If Anthropic is "hiding a Mythos and not releasing it," then OpenAI's toothpaste-squeezing is more subtle—it leaves the power of capability release in the load curve of its own servers and a tiering mechanism called auto-router.

On April 23, the same day GPT-5.5 was released, Simon Willison (co-creator of the Django framework, well-known independent AI evaluator) wrote a cautious sentence in his blog: "It's not a dramatic departure from what we've had before."

He added a key piece of information: GPT-5.5 is the first completely retrained base model since GPT-4.5; that is, the past half-year's releases of 5.1, 5.2, 5.3, and 5.4 were all just incremental updates. In other words, OpenAI released the past four minor updates with restrained effort—because they didn’t know what competitors would release.

"Releasing with restrained effort" has a more understandable name: squeezing toothpaste.

But a more memorable scene occurred hours after GPT-5.5 went live. Codex users filed Issue #19241 on GitHub, complaining that Fast mode was initially very fast but became visibly slower as more users were let in, while billing was still at the Fast tier. The wording was familiar: "Please investigate whether GPT-5.5 Fast mode is downgraded under high load."

This was almost an exact replay of the scene on August 7, 2025, the day GPT-5 was first released—back then, Reddit r/ChatGPT pushed "GPT-5 is horrible" to 4600+ upvotes, and Sam Altman personally admitted in an AMA the next day that "the autoswitcher broke... GPT-5 seemed way dumber"—admitting that the router had downgraded users behind the scenes.

The same script was上演 again eight months later.

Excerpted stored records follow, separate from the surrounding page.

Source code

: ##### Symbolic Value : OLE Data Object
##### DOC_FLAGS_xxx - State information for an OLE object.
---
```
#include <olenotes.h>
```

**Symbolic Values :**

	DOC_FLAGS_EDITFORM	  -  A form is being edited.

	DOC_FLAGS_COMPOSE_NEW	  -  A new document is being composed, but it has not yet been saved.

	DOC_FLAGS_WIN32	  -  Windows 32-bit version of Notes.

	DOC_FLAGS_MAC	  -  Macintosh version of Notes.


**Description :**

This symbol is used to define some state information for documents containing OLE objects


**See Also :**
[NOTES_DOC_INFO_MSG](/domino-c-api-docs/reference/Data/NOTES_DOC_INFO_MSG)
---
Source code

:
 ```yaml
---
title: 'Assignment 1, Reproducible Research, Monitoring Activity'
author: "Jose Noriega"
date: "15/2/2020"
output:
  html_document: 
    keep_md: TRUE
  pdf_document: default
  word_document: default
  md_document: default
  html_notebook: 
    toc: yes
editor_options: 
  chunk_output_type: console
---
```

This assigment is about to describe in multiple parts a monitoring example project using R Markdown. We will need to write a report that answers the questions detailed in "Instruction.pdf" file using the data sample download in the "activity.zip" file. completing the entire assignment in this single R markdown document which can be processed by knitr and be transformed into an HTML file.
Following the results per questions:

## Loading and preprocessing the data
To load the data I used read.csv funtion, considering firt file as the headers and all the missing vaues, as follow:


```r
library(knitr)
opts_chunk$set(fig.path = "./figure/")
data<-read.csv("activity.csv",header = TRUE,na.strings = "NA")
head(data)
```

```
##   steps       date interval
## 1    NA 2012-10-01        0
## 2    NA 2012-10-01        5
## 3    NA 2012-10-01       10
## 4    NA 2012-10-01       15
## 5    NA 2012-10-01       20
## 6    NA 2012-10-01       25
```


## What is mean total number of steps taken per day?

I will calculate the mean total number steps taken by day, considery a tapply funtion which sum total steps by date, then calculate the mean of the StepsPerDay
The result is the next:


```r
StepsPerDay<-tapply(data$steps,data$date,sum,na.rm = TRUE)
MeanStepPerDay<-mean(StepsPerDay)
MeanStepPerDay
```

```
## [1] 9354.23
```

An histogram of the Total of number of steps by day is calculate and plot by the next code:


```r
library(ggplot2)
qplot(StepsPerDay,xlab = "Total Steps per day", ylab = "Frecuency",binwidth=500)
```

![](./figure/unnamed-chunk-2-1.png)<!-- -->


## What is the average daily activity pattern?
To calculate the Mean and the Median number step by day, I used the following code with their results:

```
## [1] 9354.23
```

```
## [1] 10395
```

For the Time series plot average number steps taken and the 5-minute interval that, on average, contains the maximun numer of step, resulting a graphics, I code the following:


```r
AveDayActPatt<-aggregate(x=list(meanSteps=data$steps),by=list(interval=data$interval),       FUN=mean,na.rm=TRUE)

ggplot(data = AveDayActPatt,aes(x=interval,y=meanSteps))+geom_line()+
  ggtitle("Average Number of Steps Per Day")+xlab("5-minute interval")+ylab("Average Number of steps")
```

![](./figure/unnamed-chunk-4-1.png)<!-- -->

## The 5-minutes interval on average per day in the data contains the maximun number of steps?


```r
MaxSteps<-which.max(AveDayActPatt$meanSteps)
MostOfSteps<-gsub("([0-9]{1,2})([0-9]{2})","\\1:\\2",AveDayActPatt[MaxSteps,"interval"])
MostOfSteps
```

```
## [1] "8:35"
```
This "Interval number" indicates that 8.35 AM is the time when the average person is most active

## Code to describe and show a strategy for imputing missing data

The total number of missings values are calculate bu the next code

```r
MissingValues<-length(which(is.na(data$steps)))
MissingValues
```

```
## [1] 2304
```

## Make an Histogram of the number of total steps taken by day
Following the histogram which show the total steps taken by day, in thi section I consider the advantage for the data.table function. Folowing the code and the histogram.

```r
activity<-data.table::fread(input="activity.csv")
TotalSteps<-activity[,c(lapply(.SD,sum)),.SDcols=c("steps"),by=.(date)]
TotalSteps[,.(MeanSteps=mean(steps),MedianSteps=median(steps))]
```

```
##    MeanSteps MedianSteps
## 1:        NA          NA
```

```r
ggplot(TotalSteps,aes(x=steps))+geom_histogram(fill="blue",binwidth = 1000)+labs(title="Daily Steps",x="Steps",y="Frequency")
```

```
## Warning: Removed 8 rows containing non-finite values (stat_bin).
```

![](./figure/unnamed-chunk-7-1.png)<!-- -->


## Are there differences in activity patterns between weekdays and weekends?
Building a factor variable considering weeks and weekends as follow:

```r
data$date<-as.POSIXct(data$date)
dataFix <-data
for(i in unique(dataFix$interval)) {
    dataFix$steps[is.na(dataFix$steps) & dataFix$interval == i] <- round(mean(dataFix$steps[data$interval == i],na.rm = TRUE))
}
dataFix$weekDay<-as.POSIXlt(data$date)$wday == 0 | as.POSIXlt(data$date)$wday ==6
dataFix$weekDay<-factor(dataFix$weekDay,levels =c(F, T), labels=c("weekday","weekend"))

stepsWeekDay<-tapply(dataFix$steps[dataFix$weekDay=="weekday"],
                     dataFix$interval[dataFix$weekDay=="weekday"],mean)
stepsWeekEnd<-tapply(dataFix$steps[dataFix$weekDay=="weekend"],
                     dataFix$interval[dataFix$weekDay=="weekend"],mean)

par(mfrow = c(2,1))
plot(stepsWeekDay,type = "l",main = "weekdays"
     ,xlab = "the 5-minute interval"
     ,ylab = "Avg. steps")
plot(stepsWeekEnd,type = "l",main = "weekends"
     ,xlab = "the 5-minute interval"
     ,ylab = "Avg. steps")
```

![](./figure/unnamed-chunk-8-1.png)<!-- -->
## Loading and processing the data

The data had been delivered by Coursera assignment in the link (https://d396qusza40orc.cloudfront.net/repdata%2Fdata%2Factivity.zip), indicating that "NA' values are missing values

More ironically, the day before GPT-5.5's official release, OpenAI's Codex mistakenly pushed the internal staging environment to production, captured by several Pro users, fixed within minutes, but the content had already spread. What appeared in the selector at that time, besides GPT-5.5 itself, was a series called Glacier (tooltip reading "Intelligence that moves continents"), a life sciences model called Heisenberg, an unknown-purpose model called Arcanine, and multiple versions with codenames like oai-2.1.

That is, at the same time OpenAI released GPT-5.5 as the "next generation," internally there were at least 5 to 6 parallel product lines running, none of which had reached the public yet.

OpenAI itself admitted it. In its official 2026 roadmap, they used a term long discussed in academic circles—capability overhang—admitting that there is a huge gap between the true capabilities of current large models and the effects users can actually achieve.

Sound familiar? It’s almost the same wording Anthropic used for Mythos. Even if the Codex leak on April 22 was truly a mistake, OpenAI actively putting the term "capability overhang" into its roadmap sends a clear message—we have much more in hand, you deal with it.

You can only squeeze if you have far more than what you sell to users. The 24 hours of GPT-5.5 turned this premise into a live broadcast once again.

DeepSeek's Patient Wait

On DeepSeek's side, the way of "squeezing" has completely changed—it is not hiding capabilities but waiting for a more suitable delivery time.

1.6T MoE, 1M context, Pro/Flash dual specifications, priced at 3.48 per 1M tokens—dozens of times cheaper than GPT-5.5, an order of magnitude difference from Opus 4.7. Overseas independent evaluators concluded with two sentences: performance is close to but slightly lower than GPT-5.4 / Gemini 3.1-Pro, price "shatters the economics of frontier labs."

But in DeepSeek's own coordinate system, V4 Preview is already significantly more expensive than V3's "bizarrely cheap" price. Everyone knows—this is not the full-blooded version.

The complete story of DeepSeek V4 does not end with its release, nor does it start with it.

It starts with the unreleased release of R2 in 2025. R2 was originally scheduled for release in May 2025 but was eventually postponed to autumn/winter. DeepSeek's entire infrastructure in China migrated to Huawei's CANN ecosystem. For any lab, this is not an engineering feat that can be completed in a quarter—compiler, operators, communication libraries, inference framework, MoE routing, all had to be rewritten.

And this time with V4, it is the first time DeepSeek officially wrote Ascend into the training hardware list. V4 is the first version of mixed training—Ascend's first entry.

But the next-generation chip Ascend 950DT, optimized for large-scale training, is scheduled for mass production in Q4 2026 according to Huawei's roadmap. That is, V4 training was able to run by拼凑上一代的 950PR; to make the full-blooded version like V4 Pro Max, a 1.6T MoE model, both fully trainable and deployable at scale, we must wait for the next generation to arrive.

The real engineering challenge is not "whether V4 can be trained"—it has been trained—but "how to make V4 run fully, stably, and cheaply on Ascend."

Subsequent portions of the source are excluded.